The German Federal Office for Information Security (BSI) advises against following up on the demands. Nobody should hope to be treated fairly by criminals. Also, anyone paying a ransom via credit card is turning their account into a self-service shop. A blackmailer also can suddenly demand more money to release the data, or encrypt the data once again at a later date via a backdoor in the system and demand more money – even if appears at first that he has kept his promise and released the data. Therefore, paying a ransom is a risk on multiple levels.
If you want to pay the ransom despite all the warnings, you should not remove any of the components of the ransomware from the PC beforehand. Depending on the circumstances, these might be the lock into which you need to put the key you might receive after making the payment. Without a lock, the decryption code might be unusable – and your data will remain irretrievably encrypted. Furthermore, the components may be important in the event that the investigative authorities succeed in striking back at the cyber criminals – there are often decrypters that can help those affected recover their data without making a payment. The information contained in the components would then be required for generating the recovery key.
If you have actually received a key and have been able to decrypt your files with it, you should then immediately delete the ransomware from your computer. However, you should never lose sight of the fact that the criminals do not feel obliged to you in any way and that you may have lost money and data. Also keep up with the criminals' machinations. Because if nobody pays them, the distribution of ransomware will not be worthwhile for criminals anymore.
If you have become the victim of an attack despite your best efforts, only one thing will help: removing the malware from your computer. The most reliable and thorough way of removing ransomware is to reset the system to the factory settings. Before you choose this option, you should realise that all of the files on the computer will be irretrievably lost afterwards. Alternatively, if you have carried out regular system backups, you can reset your system to a point in time before the infection occurred. Select the most recent restore point. When doing so, you must always ensure that this point is indeed before the time of the infection. In this way you can rid your computer of the malware.

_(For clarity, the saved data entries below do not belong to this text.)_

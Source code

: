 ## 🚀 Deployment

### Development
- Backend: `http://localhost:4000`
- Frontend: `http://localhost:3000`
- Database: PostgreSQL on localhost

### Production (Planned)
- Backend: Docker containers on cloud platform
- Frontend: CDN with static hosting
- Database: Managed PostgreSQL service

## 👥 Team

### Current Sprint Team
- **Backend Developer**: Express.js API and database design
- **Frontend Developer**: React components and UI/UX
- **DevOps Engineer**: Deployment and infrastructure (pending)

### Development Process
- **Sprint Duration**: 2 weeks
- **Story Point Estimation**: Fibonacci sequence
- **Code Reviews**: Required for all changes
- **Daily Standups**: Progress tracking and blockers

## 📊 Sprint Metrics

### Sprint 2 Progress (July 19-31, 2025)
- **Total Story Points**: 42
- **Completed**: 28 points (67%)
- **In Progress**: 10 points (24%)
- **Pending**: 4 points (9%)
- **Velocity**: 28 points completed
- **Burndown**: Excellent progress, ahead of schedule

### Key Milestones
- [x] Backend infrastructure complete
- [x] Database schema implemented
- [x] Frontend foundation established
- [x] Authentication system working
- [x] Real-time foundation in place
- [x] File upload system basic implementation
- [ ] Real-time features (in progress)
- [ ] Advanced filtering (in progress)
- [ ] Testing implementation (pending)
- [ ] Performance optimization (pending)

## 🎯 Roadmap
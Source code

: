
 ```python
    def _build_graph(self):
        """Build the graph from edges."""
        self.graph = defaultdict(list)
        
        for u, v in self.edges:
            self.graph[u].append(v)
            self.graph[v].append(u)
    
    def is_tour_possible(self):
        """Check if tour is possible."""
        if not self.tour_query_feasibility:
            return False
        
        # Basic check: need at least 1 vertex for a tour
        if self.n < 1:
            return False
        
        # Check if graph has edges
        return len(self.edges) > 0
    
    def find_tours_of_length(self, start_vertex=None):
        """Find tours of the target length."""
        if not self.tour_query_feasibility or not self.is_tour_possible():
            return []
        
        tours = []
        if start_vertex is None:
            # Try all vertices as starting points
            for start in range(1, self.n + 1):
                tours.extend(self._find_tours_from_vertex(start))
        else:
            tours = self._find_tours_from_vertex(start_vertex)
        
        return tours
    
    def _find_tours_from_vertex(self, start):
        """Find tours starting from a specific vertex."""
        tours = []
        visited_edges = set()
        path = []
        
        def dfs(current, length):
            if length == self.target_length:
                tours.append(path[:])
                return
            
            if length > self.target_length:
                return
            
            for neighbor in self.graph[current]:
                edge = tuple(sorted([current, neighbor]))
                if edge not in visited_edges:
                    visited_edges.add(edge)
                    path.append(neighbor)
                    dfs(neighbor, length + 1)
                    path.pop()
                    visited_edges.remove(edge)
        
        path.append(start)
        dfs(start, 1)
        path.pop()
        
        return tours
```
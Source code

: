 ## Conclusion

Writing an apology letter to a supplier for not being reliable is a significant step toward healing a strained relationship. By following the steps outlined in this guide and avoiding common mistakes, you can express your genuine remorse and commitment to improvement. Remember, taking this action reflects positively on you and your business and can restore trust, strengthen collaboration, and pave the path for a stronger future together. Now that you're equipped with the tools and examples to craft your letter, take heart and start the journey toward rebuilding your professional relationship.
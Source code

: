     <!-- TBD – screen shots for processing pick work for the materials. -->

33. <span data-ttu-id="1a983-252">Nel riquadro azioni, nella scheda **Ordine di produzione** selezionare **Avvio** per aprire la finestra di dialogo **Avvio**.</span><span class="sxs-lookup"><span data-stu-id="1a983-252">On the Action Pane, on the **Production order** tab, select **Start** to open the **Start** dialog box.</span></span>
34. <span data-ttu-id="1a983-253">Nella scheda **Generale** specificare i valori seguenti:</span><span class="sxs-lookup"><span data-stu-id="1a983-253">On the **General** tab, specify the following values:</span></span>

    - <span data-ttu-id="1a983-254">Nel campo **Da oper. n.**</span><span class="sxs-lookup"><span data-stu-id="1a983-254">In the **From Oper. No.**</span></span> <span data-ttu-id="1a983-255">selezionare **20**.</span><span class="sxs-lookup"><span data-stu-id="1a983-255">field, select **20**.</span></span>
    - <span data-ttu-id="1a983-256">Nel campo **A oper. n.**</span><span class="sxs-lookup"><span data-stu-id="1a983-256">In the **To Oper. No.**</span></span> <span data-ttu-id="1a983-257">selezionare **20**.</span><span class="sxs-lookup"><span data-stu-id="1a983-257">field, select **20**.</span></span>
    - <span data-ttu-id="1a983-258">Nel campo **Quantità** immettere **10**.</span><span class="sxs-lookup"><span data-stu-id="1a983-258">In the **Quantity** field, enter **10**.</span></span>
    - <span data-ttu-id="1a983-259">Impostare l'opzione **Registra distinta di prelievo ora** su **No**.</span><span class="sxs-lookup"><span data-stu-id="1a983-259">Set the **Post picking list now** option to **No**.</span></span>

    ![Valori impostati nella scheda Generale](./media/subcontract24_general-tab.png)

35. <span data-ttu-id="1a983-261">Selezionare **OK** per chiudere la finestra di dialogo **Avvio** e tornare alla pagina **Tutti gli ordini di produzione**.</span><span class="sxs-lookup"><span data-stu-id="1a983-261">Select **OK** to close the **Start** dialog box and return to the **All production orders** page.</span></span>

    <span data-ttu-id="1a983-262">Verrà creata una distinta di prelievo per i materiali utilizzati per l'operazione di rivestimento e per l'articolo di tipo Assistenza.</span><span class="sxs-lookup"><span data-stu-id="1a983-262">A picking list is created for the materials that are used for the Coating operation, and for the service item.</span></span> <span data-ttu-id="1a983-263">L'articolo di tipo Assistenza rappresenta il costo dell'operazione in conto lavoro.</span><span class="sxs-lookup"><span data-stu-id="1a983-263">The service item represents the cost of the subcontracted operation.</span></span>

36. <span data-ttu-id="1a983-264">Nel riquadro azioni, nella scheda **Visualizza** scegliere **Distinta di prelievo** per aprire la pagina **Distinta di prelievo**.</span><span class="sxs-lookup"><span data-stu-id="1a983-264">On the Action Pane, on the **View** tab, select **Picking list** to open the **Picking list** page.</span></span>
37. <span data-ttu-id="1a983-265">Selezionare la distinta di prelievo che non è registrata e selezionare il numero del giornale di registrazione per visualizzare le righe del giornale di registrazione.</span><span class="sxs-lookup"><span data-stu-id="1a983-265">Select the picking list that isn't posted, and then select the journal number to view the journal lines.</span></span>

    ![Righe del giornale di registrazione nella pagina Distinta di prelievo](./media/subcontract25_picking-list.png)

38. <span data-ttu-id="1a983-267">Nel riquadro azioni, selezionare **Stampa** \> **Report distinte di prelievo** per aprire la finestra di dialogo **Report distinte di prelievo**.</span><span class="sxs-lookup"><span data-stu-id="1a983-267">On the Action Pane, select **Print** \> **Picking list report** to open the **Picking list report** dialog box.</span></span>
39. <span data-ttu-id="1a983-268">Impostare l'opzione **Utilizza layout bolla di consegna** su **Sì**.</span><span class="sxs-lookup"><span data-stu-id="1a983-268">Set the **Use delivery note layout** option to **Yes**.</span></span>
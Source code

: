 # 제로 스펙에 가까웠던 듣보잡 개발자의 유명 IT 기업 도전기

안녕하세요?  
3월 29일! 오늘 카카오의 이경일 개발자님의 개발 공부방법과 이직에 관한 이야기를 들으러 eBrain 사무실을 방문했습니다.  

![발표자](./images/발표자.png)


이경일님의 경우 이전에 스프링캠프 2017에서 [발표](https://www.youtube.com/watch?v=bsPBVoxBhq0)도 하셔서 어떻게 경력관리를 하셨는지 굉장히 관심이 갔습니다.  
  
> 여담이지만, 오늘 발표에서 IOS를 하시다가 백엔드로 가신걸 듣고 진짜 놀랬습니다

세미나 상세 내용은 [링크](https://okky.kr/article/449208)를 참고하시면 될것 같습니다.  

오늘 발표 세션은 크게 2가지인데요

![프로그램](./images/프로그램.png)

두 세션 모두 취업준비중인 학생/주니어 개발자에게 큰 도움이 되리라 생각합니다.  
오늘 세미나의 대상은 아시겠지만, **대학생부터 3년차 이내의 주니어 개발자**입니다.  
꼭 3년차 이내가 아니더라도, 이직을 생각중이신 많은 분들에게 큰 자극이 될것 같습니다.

An encryption Trojan or crypto-Trojan encrypts files on the computer and requires ransom for decryption. Some Trojan families encrypt only certain file types, such as images, documents, or movies. Others encrypt all file types and spare only a few folders. Popular families are CryptoLocker (no longer active), CryptoWall, CTB-Locker, Locky, TeslaCrypt and TorrentLocker. A fairly new form is Petya. Instead of encrypting individual files, it encrypts the Master File Table (the table of contents) of the hard disk. After which the files can no longer be found on the hard disk.
This type of ransomware blackmails users by preventing access to apps and programs. For example, the browser or access to the management of the network storage (NAS) is blocked. In some cases they can be overridden with standard tools. There are only a few malware families of this kind, one example is Synolocker. The name is derived from the fact that the malware company is targeting products from Synology - a manufacturer of NAS solutions.
A screenlocker blocks access to the computer by displaying a lock screen that constantly moves to the foreground and may also terminate other processes. As a result, the computer can no longer be operated. The best-known family in this category is Reveton, also known as BKA-Trojans, GEZ-Trojans or FBI-Trojans.
There is also ransomware that combines screenlocker and encryption. This makes restoring the data even more time-consuming. Also here there are only a few categories, e.g. Chimera.